» **ASSIGNED TASK**
Search the records for "more" and copy each line that holds it.

» **SUPPLIED DATA**

----

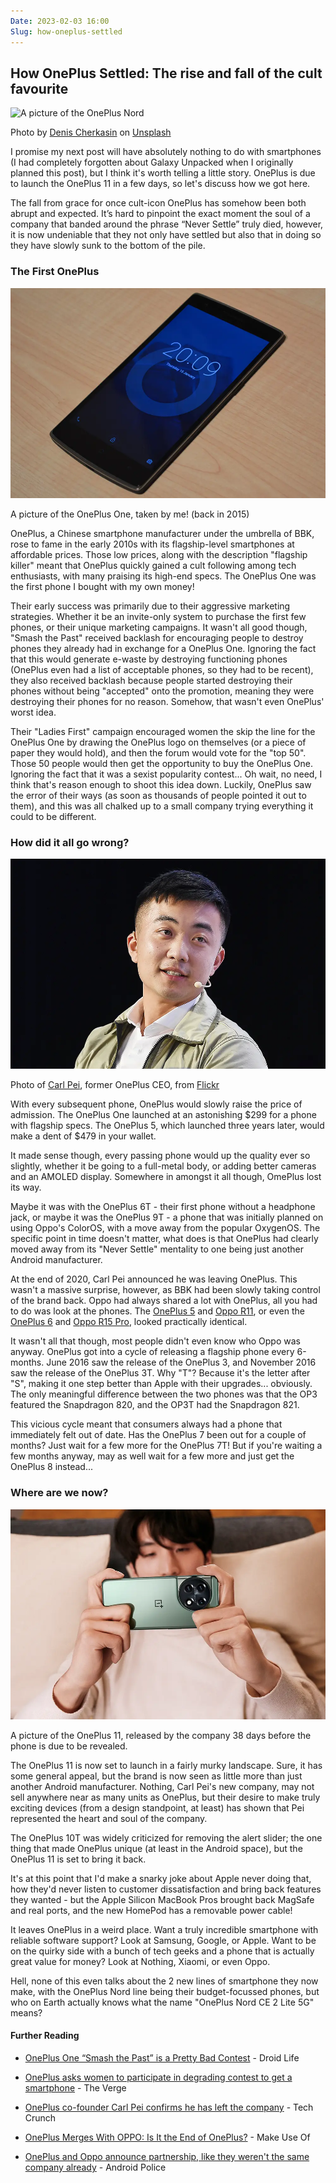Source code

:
 ```yaml
---
Date: 2023-02-03 16:00
Slug: how-oneplus-settled
---
```


## How OnePlus Settled: The rise and fall of the cult favourite
![A picture of the OnePlus Nord](https://images.unsplash.com/photo-1600721502738-84bd123c8a99?w=1000)<div class="caption">Photo by [Denis Cherkasin](https://unsplash.com/@denic) on [Unsplash](https://unsplash.com/)</div>

I promise my next post will have absolutely nothing to do with smartphones (I had completely forgotten about Galaxy Unpacked when I originally planned this post), but I think it's worth telling a little story. OnePlus is due to launch the OnePlus 11 in a few days, so let's discuss how we got here.

The fall from grace for once cult-icon OnePlus has somehow been both abrupt and expected. It’s hard to pinpoint the exact moment the soul of a company that banded around the phrase “Never Settle” truly died, however, it is now undeniable that they not only have settled but also that in doing so they have slowly sunk to the bottom of the pile.

### The First OnePlus
![A picture of the OnePlus One on a wooden table](https://raw.githubusercontent.com/george-probably/chachanidze.com/main/Images/How%20OnePlus%20Settled/OnePlusOne.webp)<div class="caption">A picture of the OnePlus One, taken by me! (back in 2015)</div> 

OnePlus, a Chinese smartphone manufacturer under the umbrella of BBK, rose to fame in the early 2010s with its flagship-level smartphones at affordable prices. Those low prices, along with the description "flagship killer" meant that OnePlus quickly gained a cult following among tech enthusiasts, with many praising its high-end specs. The OnePlus One was the first phone I bought with my own money!

Their early success was primarily due to their aggressive marketing strategies. Whether it be an invite-only system to purchase the first few phones, or their unique marketing campaigns. It wasn't all good though, "Smash the Past" received backlash for encouraging people to destroy phones they already had in exchange for a OnePlus One. Ignoring the fact that this would generate e-waste by destroying functioning phones (OnePlus even had a list of acceptable phones, so they had to be recent), they also received backlash because people started destroying their phones without being "accepted" onto the promotion, meaning they were destroying their phones for no reason. Somehow, that wasn't even OnePlus' worst idea.

Their "Ladies First" campaign encouraged women the skip the line for the OnePlus One by drawing the OnePlus logo on themselves (or a piece of paper they would hold), and then the forum would vote for the "top 50". Those 50 people would then get the opportunity to buy the OnePlus One. Ignoring the fact that it was a sexist popularity contest... Oh wait, no need, I think that's reason enough to shoot this idea down. Luckily, OnePlus saw the error of their ways (as soon as thousands of people pointed it out to them), and this was all chalked up to a small company trying everything it could to be different.

### How did it all go wrong?
![A picture of Carl Pei, former CEO of OnePlus](https://raw.githubusercontent.com/george-probably/chachanidze.com/main/Images/How%20OnePlus%20Settled/CarlPei.webp)<div class="caption">Photo of [Carl Pei](https://twitter.com/getpeid), former OnePlus CEO, from [Flickr](https://www.flickr.com/photos/techcrunch/48844595727/in/album-72157711192842673/)</div>

With every subsequent phone, OnePlus would slowly raise the price of admission. The OnePlus One launched at an astonishing $299 for a phone with flagship specs. The OnePlus 5, which launched three years later, would make a dent of $479 in your wallet.

It made sense though, every passing phone would up the quality ever so slightly, whether it be going to a full-metal body, or adding better cameras and an AMOLED display. Somewhere in amongst it all though, OmePlus lost its way.

Maybe it was with the OnePlus 6T - their first phone without a headphone jack, or maybe it was the OnePlus 9T - a phone that was initially planned on using Oppo's ColorOS, with a move away from the popular OxygenOS. The specific point in time doesn't matter, what does is that OnePlus had clearly moved away from its "Never Settle" mentality to one being just another Android manufacturer.

At the end of 2020, Carl Pei announced he was leaving OnePlus. This wasn't a massive surprise, however, as BBK had been slowly taking control of the brand back. Oppo had always shared a lot with OnePlus, all you had to do was look at the phones. The [OnePlus 5](https://www.gsmarena.com/oneplus_5-8647.php) and [Oppo R11](https://www.gsmarena.com/oppo_r11-8644.php), or even the [OnePlus 6](https://www.gsmarena.com/oneplus_6-9109.php) and [Oppo R15 Pro](https://www.gsmarena.com/oppo_r15_pro-9118.php), looked practically identical.

It wasn't all that though, most people didn't even know who Oppo was anyway. OnePlus got into a cycle of releasing a flagship phone every 6-months. June 2016 saw the release of the OnePlus 3, and November 2016 saw the release of the OnePlus 3T. Why "T"? Because it's the letter after "S", making it one step better than Apple with their upgrades... obviously. The only meaningful difference between the two phones was that the OP3 featured the Snapdragon 820, and the OP3T had the Snapdragon 821.

This vicious cycle meant that consumers always had a phone that immediately felt out of date. Has the OnePlus 7 been out for a couple of months? Just wait for a few more for the OnePlus 7T! But if you're waiting a few months anyway, may as well wait for a few more and just get the OnePlus 8 instead...

### Where are we now?
![A picture of a man holding the OnePlus 11, revealed on December 26th](https://raw.githubusercontent.com/george-probably/chachanidze.com/main/Images/How%20OnePlus%20Settled/OnePlus11.webp)<div class="caption">A picture of the OnePlus 11, released by the company 38 days before the phone is due to be revealed.</div>

The OnePlus 11 is now set to launch in a fairly murky landscape. Sure, it has some general appeal, but the brand is now seen as little more than just another Android manufacturer. Nothing, Carl Pei's new company, may not sell anywhere near as many units as OnePlus, but their desire to make truly exciting devices (from a design standpoint, at least) has shown that Pei represented the heart and soul of the company.

The OnePlus 10T was widely criticized for removing the alert slider; the one thing that made OnePlus unique (at least in the Android space), but the OnePlus 11 is set to bring it back.

It's at this point that I'd make a snarky joke about Apple never doing that, how they'd never listen to customer dissatisfaction and bring back features they wanted - but the Apple Silicon MacBook Pros brought back MagSafe and real ports, and the new HomePod has a removable power cable!

It leaves OnePlus in a weird place. Want a truly incredible smartphone with reliable software support? Look at Samsung, Google, or Apple. Want to be on the quirky side with a bunch of tech geeks and a phone that is actually great value for money? Look at Nothing, Xiaomi, or even Oppo.

Hell, none of this even talks about the 2 new lines of smartphone they now make, with the OnePlus Nord line being their budget-focussed phones, but who on Earth actually knows what the name "OnePlus Nord CE 2 Lite 5G" means?

#### Further Reading
- [OnePlus One “Smash the Past” is a Pretty Bad Contest](https://www.droid-life.com/2014/04/25/oneplus-one-smash-the-past-is-a-pretty-bad-contest/) - Droid Life

- [OnePlus asks women to participate in degrading contest to get a smartphone](https://www.theverge.com/2014/8/12/5994877/oneplus-holding-sexist-ladies-first-contest-for-smartphone-invites) - The Verge

- [OnePlus co-founder Carl Pei confirms he has left the company](https://techcrunch.com/2020/10/16/oneplus-co-founder-carl-pei-confirms-he-has-left-the-company/) - Tech Crunch

- [OnePlus Merges With OPPO: Is It the End of OnePlus?](https://www.makeuseof.com/oneplus-oppo-merger-explained/) - Make Use Of

- [OnePlus and Oppo announce partnership, like they weren't the same company already](https://www.androidpolice.com/oneplus-oppo-partnership/) - Android Police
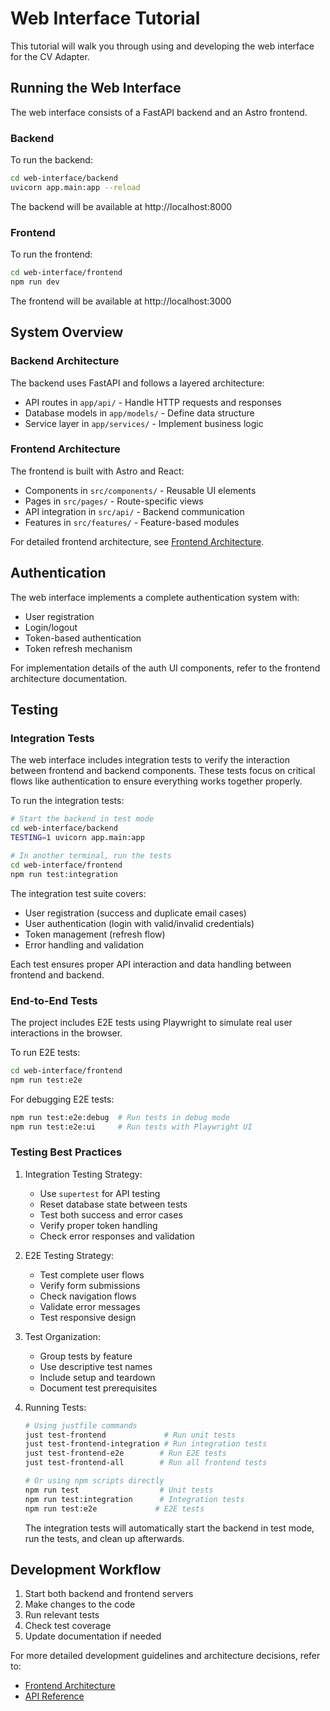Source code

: # Web Interface Tutorial

This tutorial will walk you through using and developing the web interface for the CV Adapter.

## Running the Web Interface

The web interface consists of a FastAPI backend and an Astro frontend.

### Backend

To run the backend:

```bash
cd web-interface/backend
uvicorn app.main:app --reload
```

The backend will be available at http://localhost:8000

### Frontend

To run the frontend:

```bash
cd web-interface/frontend
npm run dev
```

The frontend will be available at http://localhost:3000

## System Overview

### Backend Architecture
The backend uses FastAPI and follows a layered architecture:
- API routes in `app/api/` - Handle HTTP requests and responses
- Database models in `app/models/` - Define data structure
- Service layer in `app/services/` - Implement business logic

### Frontend Architecture
The frontend is built with Astro and React:
- Components in `src/components/` - Reusable UI elements
- Pages in `src/pages/` - Route-specific views
- API integration in `src/api/` - Backend communication
- Features in `src/features/` - Feature-based modules

For detailed frontend architecture, see [Frontend Architecture](../explanation/frontend-architecture.md).

## Authentication

The web interface implements a complete authentication system with:
- User registration
- Login/logout
- Token-based authentication
- Token refresh mechanism

For implementation details of the auth UI components, refer to the frontend architecture documentation.

## Testing

### Integration Tests

The web interface includes integration tests to verify the interaction between frontend and backend components. These tests focus on critical flows like authentication to ensure everything works together properly.

To run the integration tests:

```bash
# Start the backend in test mode
cd web-interface/backend
TESTING=1 uvicorn app.main:app

# In another terminal, run the tests
cd web-interface/frontend
npm run test:integration
```

The integration test suite covers:
- User registration (success and duplicate email cases)
- User authentication (login with valid/invalid credentials)
- Token management (refresh flow)
- Error handling and validation

Each test ensures proper API interaction and data handling between frontend and backend.

### End-to-End Tests

The project includes E2E tests using Playwright to simulate real user interactions in the browser.

To run E2E tests:

```bash
cd web-interface/frontend
npm run test:e2e
```

For debugging E2E tests:
```bash
npm run test:e2e:debug  # Run tests in debug mode
npm run test:e2e:ui     # Run tests with Playwright UI
```

### Testing Best Practices

1. Integration Testing Strategy:
   - Use `supertest` for API testing
   - Reset database state between tests
   - Test both success and error cases
   - Verify proper token handling
   - Check error responses and validation

2. E2E Testing Strategy:
   - Test complete user flows
   - Verify form submissions
   - Check navigation flows
   - Validate error messages
   - Test responsive design

3. Test Organization:
   - Group tests by feature
   - Use descriptive test names
   - Include setup and teardown
   - Document test prerequisites

4. Running Tests:
   ```bash
   # Using justfile commands
   just test-frontend             # Run unit tests
   just test-frontend-integration # Run integration tests
   just test-frontend-e2e        # Run E2E tests
   just test-frontend-all        # Run all frontend tests

   # Or using npm scripts directly
   npm run test                  # Unit tests
   npm run test:integration      # Integration tests
   npm run test:e2e             # E2E tests
   ```

   The integration tests will automatically start the backend in test mode, run the tests, and clean up afterwards.

## Development Workflow

1. Start both backend and frontend servers
2. Make changes to the code
3. Run relevant tests
4. Check test coverage
5. Update documentation if needed

For more detailed development guidelines and architecture decisions, refer to:
- [Frontend Architecture](../explanation/frontend-architecture.md)
- [API Reference](../reference/api/web.md)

----

» **WRITTEN SOLUTION**
This vicious cycle meant that consumers always had a phone that immediately felt out of date. Has the OnePlus 7 been out for a couple of months? Just wait for a few more for the OnePlus 7T! But if you're waiting a few months anyway, may as well wait for a few more and just get the OnePlus 8 instead...
The OnePlus 11 is now set to launch in a fairly murky landscape. Sure, it has some general appeal, but the brand is now seen as little more than just another Android manufacturer. Nothing, Carl Pei's new company, may not sell anywhere near as many units as OnePlus, but their desire to make truly exciting devices (from a design standpoint, at least) has shown that Pei represented the heart and soul of the company.
For more detailed development guidelines and architecture decisions, refer to:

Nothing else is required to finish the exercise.